Traffic & Transit

MTA, Queens Museum Art Collaboration Honors Service Workers

Artist Mierle Laderman Ukeles is adorning subway stations across the city with messages of gratitude for service workers.

“Dear Service Worker” digital art project by artist Mierle Laderman Ukele debuts on Outfront customer information screens and triptychs on Sept. 8, 2020, as seen at the WTC Cortlandt station.
“Dear Service Worker” digital art project by artist Mierle Laderman Ukele debuts on Outfront customer information screens and triptychs on Sept. 8, 2020, as seen at the WTC Cortlandt station. (Marc A. Hermann / MTA New York City Transit)

QUEENS, NY — A new public art project unveiled Tuesday is adorning subway stations across the city with messages of gratitude for service workers.

The citywide installation by Mierle Laderman Ukeles, the unofficial artist-in-residence for the New York City Department of Sanitation, will animate 2,000 digital displays throughout the subway system with a note reading: "Dear Service Worker,'Thank you for keeping NYC alive!' For -----> forever…"

Vinyl banners with the same message will cover the 200-foot-long glass facade of the Queens Museum, which spearheaded the project, for the next year. It will also be displayed every 15 minutes on the digital billboard at 20 Times Square in Manhattan.

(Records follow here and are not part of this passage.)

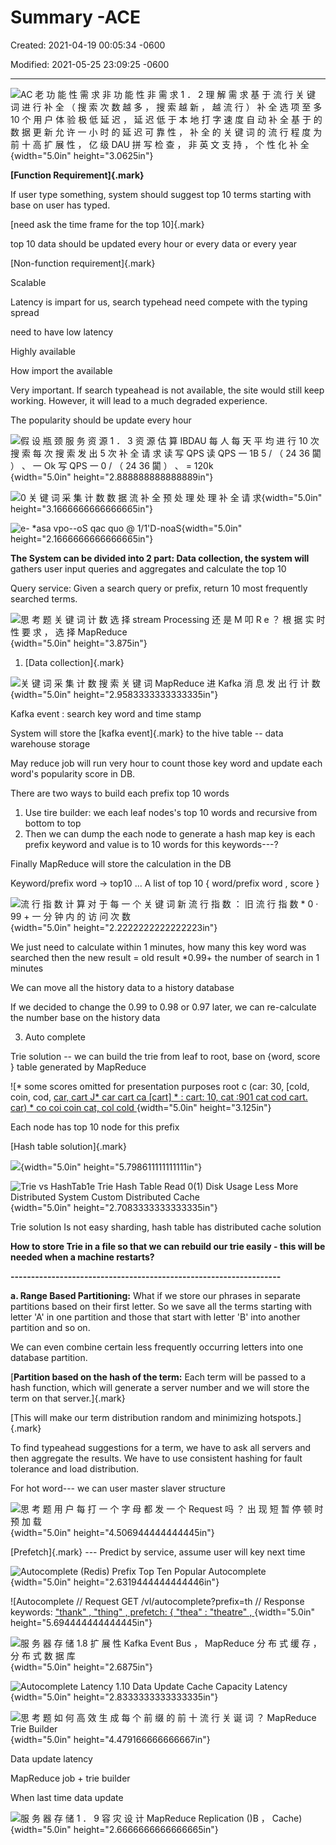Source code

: # Summary -ACE

Created: 2021-04-19 00:05:34 -0600

Modified: 2021-05-25 23:09:25 -0600

---

![AC 老 功 能 性 需 求 非 功 能 性 非 需 求 1 ． 2 理 解 需 求 基 于 流 行 关 键 词 进 行 补 全 （ 搜 索 次 数 越 多 ， 搜 索 越 新 ， 越 流 行 ） 补 全 选 项 至 多 10 个 用 户 体 验 极 低 延 迟 ， 延 迟 低 于 本 地 打 字 速 度 自 动 补 全 基 于 的 数 据 更 新 允 许 一 小 时 的 延 迟 可 靠 性 ， 补 全 的 关 键 词 的 流 行 程 度 为 前 十 高 扩 展 性 ， 亿 级 DAU 拼 写 检 查 ， 非 英 文 支 持 ， 个 性 化 补 全 ](../../media/Steam^JCollection-Typehead-Summary--ACE-image1.png){width="5.0in" height="3.0625in"}

**[Function Requirement]{.mark}**

If user type something, system should suggest top 10 terms starting with base on user has typed.

[need ask the time frame for the top 10]{.mark}

top 10 data should be updated every hour or every data or every year





[Non-function requirement]{.mark}

Scalable

Latency is impart for us, search typehead need compete with the typing spread

need to have low latency



Highly available

How import the available

Very important. If search typeahead is not available, the site would still keep working. However, it will lead to a much degraded experience.



The popularity should be update every hour





![假 设 瓶 颈 服 务 资 源 1 ． 3 资 源 估 算 IBDAU 每 人 每 天 平 均 进 行 10 次 搜 索 每 次 搜 索 发 出 5 次 补 全 请 求 读 写 QPS 读 QPS 一 1B 5 / （ 24 36 闐 ） 、 一 Ok 写 QPS 一 0 / （ 24 36 闐 ） 、 = 120k ](../../media/Steam^JCollection-Typehead-Summary--ACE-image2.png){width="5.0in" height="2.888888888888889in"}

![0 关 键 词 采 集 计 数 数 据 流 补 全 预 处 理 处 理 补 全 请 求 ](../../media/Steam^JCollection-Typehead-Summary--ACE-image3.png){width="5.0in" height="3.1666666666666665in"}



![e- *asa vpo--oS qac quo @ 1/1'D-noaS ](../../media/Steam^JCollection-Typehead-Summary--ACE-image4.png){width="5.0in" height="2.1666666666666665in"}



**The System can be divided into 2 part: Data collection, the system will** ﻿gathers user input queries and aggregates and calculate the top 10





﻿Query service: Given a search query or prefix, return 10 most frequently searched terms.







![思 考 题 关 键 词 计 数 选 择 stream Processing 还 是 M 叩 R e ？ 根 据 实 时 性 要 求 ， 选 择 MapReduce ](../../media/Steam^JCollection-Typehead-Summary--ACE-image5.png){width="5.0in" height="3.875in"}



1.  [Data collection]{.mark}



![关 键 词 采 集 计 数 搜 索 关 键 词 MapReduce 进 Kafka 消 息 发 出 行 计 数 ](../../media/Steam^JCollection-Typehead-Summary--ACE-image6.png){width="5.0in" height="2.9583333333333335in"}



Kafka event : search key word and time stamp

System will store the [kafka event]{.mark} to the hive table -- data warehouse storage

May reduce job will run very hour to count those key word and update each word's popularity score in DB.



There are two ways to build each prefix top 10 words



1.  Use tire builder: we each leaf nodes's top 10 words and recursive from bottom to top
2.  Then we can dump the each node to generate a hash map key is each prefix keyword and value is to 10 words for this keywords---?





Finally MapReduce will store the calculation in the DB

Keyword/prefix word -> top10 ... A list of top 10 { word/prefix word , score }





![流 行 指 数 计 算 对 于 每 一 个 关 键 词 新 流 行 指 数 ： 旧 流 行 指 数 * 0 · 99 + 一 分 钟 内 的 访 问 次 数 ](../../media/Steam^JCollection-Typehead-Summary--ACE-image7.png){width="5.0in" height="2.2222222222222223in"}





We just need to calculate within 1 minutes, how many this key word was searched then the new result = old result *0.99+ the number of search in 1 minutes

We can move all the history data to a history database

If we decided to change the 0.99 to 0.98 or 0.97 later, we can re-calculate the number base on the history data



3.  Auto complete

Trie solution -- we can build the trie from leaf to root, base on {word, score } table generated by MapReduce



![* some scores omitted for presentation purposes root c (car: 30, [cold, coin, cod, [car, cart J* car cart ca [cart] * : cart: 10, cat :901 cat cod cart. car) * co coi coin cat, col cold ](../../media/Steam^JCollection-Typehead-Summary--ACE-image8.png){width="5.0in" height="3.125in"}



Each node has top 10 node for this prefix



[Hash table solution]{.mark}

![](../../media/Steam^JCollection-Typehead-Summary--ACE-image9.png){width="5.0in" height="5.798611111111111in"}





![Trie vs HashTab1e Trie Hash Table Read 0(1) Disk Usage Less More Distributed System Custom Distributed Cache ](../../media/Steam^JCollection-Typehead-Summary--ACE-image10.png){width="5.0in" height="2.7083333333333335in"}

Trie solution Is not easy sharding, hash table has distributed cache solution



**How to store Trie in a file so that we can rebuild our trie easily - this will be needed when a machine restarts?**

**------------------------------------------------------------------**

**a. Range Based Partitioning:** What if we store our phrases in separate partitions based on their first letter. So we save all the terms starting with letter 'A' in one partition and those that start with letter 'B' into another partition and so on.

We can even combine certain less frequently occurring letters into one database partition.

[**Partition based on the hash of the term:** Each term will be passed to a hash function, which will generate a server number and we will store the term on that server.]{.mark}

[This will make our term distribution random and minimizing hotspots.]{.mark}

To find typeahead suggestions for a term, we have to ask all servers and then aggregate the results. We have to use consistent hashing for fault tolerance and load distribution.

For hot word--- we can user master slaver structure

















![思 考 题 用 户 每 打 一 个 字 母 都 发 一 个 Request 吗 ？ 出 现 短 暂 停 顿 时 预 加 载 ](../../media/Steam^JCollection-Typehead-Summary--ACE-image11.png){width="5.0in" height="4.506944444444445in"}



[Prefetch]{.mark} --- Predict by service, assume user will key next time



![Autocomplete (Redis) Prefix Top Ten Popular Autocomplete ](../../media/Steam^JCollection-Typehead-Summary--ACE-image12.png){width="5.0in" height="2.6319444444444446in"}



![Autocomplete // Request GET /vl/autocomplete?prefix=th // Response keywords: [ "thank" , "thing" , prefetch: { "thea" : "theatre" , ](../../media/Steam^JCollection-Typehead-Summary--ACE-image13.png){width="5.0in" height="5.694444444444445in"}







![服 务 器 存 储 1.8 扩 展 性 Kafka Event Bus ， MapReduce 分 布 式 缓 存 ， 分 布 式 数 据 库 ](../../media/Steam^JCollection-Typehead-Summary--ACE-image14.png){width="5.0in" height="2.6875in"}





![Autocomplete Latency 1.10 Data Update Cache Capacity Latency ](../../media/Steam^JCollection-Typehead-Summary--ACE-image15.png){width="5.0in" height="2.8333333333333335in"}



![思 考 题 如 何 高 效 生 成 每 个 前 缀 的 前 十 流 行 关 诞 词 ？ MapReduce Trie Builder ](../../media/Steam^JCollection-Typehead-Summary--ACE-image16.png){width="5.0in" height="4.479166666666667in"}



Data update latency

MapReduce job + trie builder

When last time data update



![服 务 器 存 储 1 ． 9 容 灾 设 计 MapReduce Replication ()B ， Cache) ](../../media/Steam^JCollection-Typehead-Summary--ACE-image17.png){width="5.0in" height="2.6666666666666665in"}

Find out what's happening in Queensfor free with the latest updates from Patch.

The locations were chosen to reach the city’s public service workers, whether they commute by subway or drive past the museum on the Grand Central Parkway, according to a news release from the MTA and the Queens Museum.

Mierle Laderman Ukeles, For ⟶ forever..., 2020. A three-part public art initiative on view in digital displays throughout the MTA subway and rail system, on the large-scale digital billboard at 20 Times Square, and vinyl on the Queens Museum facade. (Photo: Hai Zhang)

"Mierle Laderman Ukeles has worked tirelessly to make visible the labor of public service workers since 1979 and this message will flow through the infrastructure of the city as New York recovers," Sally Tallant, president and executive director of the Queens Museum, said in a statement.

Find out what's happening in Queensfor free with the latest updates from Patch.

For four decades, Laderman Ukeles has put maintenance and sanitation workers at the center of her work. Her best-known project, called "Touch Sanitation," involved her shaking hands with all 8,500 employees of the Department of Sanitation from 1979 to 1980.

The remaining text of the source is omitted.